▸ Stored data
BEGIN

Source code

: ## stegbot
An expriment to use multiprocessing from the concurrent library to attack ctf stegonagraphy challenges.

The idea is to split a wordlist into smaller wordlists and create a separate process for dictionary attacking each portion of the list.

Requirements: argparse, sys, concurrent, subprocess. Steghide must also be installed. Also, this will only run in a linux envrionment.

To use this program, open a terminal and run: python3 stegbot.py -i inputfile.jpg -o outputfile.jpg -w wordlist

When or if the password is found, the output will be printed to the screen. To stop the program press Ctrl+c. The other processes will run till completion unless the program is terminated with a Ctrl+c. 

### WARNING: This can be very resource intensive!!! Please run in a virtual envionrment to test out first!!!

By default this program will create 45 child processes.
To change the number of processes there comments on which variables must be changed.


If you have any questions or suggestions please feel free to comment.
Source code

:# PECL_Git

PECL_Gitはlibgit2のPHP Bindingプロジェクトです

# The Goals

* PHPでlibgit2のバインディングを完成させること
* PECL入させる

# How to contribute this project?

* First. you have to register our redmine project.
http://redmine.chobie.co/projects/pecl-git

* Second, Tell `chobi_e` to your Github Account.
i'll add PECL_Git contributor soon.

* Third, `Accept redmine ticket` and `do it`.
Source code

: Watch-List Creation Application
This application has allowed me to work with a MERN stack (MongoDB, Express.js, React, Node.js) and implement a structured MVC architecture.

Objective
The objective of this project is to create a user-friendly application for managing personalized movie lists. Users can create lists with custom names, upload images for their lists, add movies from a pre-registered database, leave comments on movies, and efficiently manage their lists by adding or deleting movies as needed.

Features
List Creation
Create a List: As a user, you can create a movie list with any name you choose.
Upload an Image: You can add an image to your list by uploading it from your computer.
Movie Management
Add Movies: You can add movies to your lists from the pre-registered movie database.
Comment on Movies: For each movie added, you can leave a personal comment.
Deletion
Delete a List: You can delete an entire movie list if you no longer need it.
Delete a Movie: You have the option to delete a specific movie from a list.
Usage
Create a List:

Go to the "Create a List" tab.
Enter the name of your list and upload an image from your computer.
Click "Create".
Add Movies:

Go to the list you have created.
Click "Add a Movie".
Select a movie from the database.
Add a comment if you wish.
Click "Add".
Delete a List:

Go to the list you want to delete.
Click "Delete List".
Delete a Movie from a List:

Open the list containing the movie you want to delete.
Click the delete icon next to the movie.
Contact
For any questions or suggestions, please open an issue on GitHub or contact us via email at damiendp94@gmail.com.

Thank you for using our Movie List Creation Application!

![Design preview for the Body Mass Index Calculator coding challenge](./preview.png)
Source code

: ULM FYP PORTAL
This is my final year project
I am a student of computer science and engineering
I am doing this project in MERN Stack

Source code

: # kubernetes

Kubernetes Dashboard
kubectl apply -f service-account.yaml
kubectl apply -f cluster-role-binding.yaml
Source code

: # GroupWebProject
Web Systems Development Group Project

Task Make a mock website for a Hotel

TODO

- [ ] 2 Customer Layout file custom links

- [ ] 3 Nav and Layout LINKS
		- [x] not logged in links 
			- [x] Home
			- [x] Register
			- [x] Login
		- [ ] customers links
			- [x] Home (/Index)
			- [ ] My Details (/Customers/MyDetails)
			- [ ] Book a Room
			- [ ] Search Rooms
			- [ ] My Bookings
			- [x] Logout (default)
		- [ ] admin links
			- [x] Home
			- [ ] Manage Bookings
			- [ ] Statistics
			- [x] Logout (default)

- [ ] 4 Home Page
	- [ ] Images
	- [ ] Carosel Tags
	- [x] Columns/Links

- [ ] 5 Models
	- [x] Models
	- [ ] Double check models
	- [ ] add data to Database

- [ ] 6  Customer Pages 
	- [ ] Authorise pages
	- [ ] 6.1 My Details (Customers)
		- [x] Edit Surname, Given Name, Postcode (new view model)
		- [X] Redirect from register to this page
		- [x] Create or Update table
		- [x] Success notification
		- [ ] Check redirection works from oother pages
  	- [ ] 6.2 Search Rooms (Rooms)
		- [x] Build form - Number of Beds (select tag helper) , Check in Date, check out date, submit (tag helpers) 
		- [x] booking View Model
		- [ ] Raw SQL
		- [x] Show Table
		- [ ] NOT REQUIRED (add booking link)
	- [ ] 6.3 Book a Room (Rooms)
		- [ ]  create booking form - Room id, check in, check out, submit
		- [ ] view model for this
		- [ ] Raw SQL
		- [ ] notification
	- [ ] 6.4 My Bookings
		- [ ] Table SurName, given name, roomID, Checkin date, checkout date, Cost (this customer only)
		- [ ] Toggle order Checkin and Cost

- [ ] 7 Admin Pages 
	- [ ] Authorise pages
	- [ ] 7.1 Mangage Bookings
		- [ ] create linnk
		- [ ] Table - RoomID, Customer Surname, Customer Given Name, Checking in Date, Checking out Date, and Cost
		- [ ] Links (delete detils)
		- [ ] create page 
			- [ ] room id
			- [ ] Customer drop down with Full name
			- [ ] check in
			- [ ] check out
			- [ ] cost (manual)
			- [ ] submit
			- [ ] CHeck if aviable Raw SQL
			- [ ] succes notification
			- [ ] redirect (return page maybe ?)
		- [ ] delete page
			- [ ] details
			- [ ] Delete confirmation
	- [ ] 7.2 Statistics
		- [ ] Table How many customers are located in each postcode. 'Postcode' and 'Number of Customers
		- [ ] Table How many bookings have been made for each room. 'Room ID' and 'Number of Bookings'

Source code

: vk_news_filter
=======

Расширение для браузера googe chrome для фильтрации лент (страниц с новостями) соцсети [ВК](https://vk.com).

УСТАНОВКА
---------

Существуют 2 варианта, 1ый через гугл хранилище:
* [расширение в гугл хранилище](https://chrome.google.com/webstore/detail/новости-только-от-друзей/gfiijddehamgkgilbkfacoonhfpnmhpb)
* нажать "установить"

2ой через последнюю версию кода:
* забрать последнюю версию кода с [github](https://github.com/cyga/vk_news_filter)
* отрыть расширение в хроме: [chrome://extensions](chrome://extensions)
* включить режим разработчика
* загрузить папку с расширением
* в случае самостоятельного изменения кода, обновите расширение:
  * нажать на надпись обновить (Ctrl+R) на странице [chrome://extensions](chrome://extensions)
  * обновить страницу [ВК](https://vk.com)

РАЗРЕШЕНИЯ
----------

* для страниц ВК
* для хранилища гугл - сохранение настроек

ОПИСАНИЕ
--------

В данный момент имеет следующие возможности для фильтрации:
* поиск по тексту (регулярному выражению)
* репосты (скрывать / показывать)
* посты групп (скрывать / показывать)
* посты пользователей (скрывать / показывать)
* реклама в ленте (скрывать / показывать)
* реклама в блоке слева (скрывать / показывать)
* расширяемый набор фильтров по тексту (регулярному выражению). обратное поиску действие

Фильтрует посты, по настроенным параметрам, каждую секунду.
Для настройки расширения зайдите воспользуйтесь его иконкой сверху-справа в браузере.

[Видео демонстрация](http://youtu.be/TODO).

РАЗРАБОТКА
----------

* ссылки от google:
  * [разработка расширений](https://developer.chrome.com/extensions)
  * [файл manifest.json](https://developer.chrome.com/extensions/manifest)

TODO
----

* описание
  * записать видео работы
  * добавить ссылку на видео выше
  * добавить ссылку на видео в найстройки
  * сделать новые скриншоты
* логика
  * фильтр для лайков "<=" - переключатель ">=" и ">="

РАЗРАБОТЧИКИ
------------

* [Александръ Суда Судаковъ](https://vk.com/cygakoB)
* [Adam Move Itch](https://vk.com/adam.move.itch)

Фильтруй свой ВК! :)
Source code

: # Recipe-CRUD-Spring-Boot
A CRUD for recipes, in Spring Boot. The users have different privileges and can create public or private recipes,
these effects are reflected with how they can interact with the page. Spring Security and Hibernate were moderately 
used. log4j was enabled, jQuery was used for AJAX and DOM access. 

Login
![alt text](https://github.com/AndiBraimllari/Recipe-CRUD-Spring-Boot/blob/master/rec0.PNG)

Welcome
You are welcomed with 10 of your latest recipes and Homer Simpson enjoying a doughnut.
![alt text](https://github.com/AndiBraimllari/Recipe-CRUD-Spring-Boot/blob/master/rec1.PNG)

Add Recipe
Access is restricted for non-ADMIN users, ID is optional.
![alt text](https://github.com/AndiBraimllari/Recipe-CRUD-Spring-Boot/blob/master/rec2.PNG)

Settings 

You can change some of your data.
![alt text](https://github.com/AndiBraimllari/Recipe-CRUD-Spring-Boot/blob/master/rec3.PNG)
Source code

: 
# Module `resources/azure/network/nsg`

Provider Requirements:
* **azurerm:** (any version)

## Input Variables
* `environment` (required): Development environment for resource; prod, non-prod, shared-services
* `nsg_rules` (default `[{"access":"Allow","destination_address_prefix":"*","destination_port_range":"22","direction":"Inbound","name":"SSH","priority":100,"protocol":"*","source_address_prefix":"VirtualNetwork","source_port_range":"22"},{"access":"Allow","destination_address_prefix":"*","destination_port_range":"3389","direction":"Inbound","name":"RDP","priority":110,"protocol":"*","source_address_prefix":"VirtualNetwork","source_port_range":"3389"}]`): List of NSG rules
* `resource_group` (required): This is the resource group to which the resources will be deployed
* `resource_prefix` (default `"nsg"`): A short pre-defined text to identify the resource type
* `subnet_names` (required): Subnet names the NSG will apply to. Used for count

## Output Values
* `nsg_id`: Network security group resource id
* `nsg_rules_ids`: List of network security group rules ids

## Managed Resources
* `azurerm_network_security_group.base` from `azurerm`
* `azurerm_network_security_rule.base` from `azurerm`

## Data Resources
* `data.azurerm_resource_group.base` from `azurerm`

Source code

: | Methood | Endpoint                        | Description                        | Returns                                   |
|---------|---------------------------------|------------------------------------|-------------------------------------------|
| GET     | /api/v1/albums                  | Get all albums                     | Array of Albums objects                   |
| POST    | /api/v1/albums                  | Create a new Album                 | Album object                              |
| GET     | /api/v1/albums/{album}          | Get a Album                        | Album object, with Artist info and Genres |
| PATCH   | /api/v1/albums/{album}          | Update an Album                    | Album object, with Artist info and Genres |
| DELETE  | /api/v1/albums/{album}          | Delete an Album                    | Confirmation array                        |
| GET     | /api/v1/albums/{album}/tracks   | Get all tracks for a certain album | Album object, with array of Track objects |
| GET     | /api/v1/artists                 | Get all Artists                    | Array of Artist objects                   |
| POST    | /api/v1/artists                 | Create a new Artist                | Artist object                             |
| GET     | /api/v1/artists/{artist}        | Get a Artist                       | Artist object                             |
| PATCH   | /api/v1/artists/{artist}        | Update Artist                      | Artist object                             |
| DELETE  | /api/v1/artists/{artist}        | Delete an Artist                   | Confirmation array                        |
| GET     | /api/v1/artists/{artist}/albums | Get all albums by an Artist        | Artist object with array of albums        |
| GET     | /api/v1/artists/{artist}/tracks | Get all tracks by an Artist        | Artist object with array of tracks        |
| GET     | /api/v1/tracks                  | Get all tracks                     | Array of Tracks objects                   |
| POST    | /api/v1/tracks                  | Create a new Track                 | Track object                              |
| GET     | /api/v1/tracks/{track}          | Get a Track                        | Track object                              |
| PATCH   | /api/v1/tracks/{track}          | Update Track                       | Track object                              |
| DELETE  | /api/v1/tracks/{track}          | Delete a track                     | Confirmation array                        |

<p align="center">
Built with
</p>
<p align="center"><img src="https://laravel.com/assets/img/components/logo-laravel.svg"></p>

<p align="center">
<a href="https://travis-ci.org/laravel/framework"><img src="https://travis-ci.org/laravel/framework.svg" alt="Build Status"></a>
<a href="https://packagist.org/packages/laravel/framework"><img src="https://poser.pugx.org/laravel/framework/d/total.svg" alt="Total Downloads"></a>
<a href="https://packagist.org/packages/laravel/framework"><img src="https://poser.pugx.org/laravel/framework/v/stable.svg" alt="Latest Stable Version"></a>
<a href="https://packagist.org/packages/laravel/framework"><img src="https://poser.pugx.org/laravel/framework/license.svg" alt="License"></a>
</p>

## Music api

END

▸ What needs to be done
With the line holding "Web Systems Development Group Project" as the first and the line holding "- [ ] customers links" as the last, set down that range of the entries above exactly, and nothing else.

▸ Output
Web Systems Development Group Project

Task Make a mock website for a Hotel

TODO

- [ ] 2 Customer Layout file custom links

- [ ] 3 Nav and Layout LINKS
		- [x] not logged in links 
			- [x] Home
			- [x] Register
			- [x] Login
		- [ ] customers links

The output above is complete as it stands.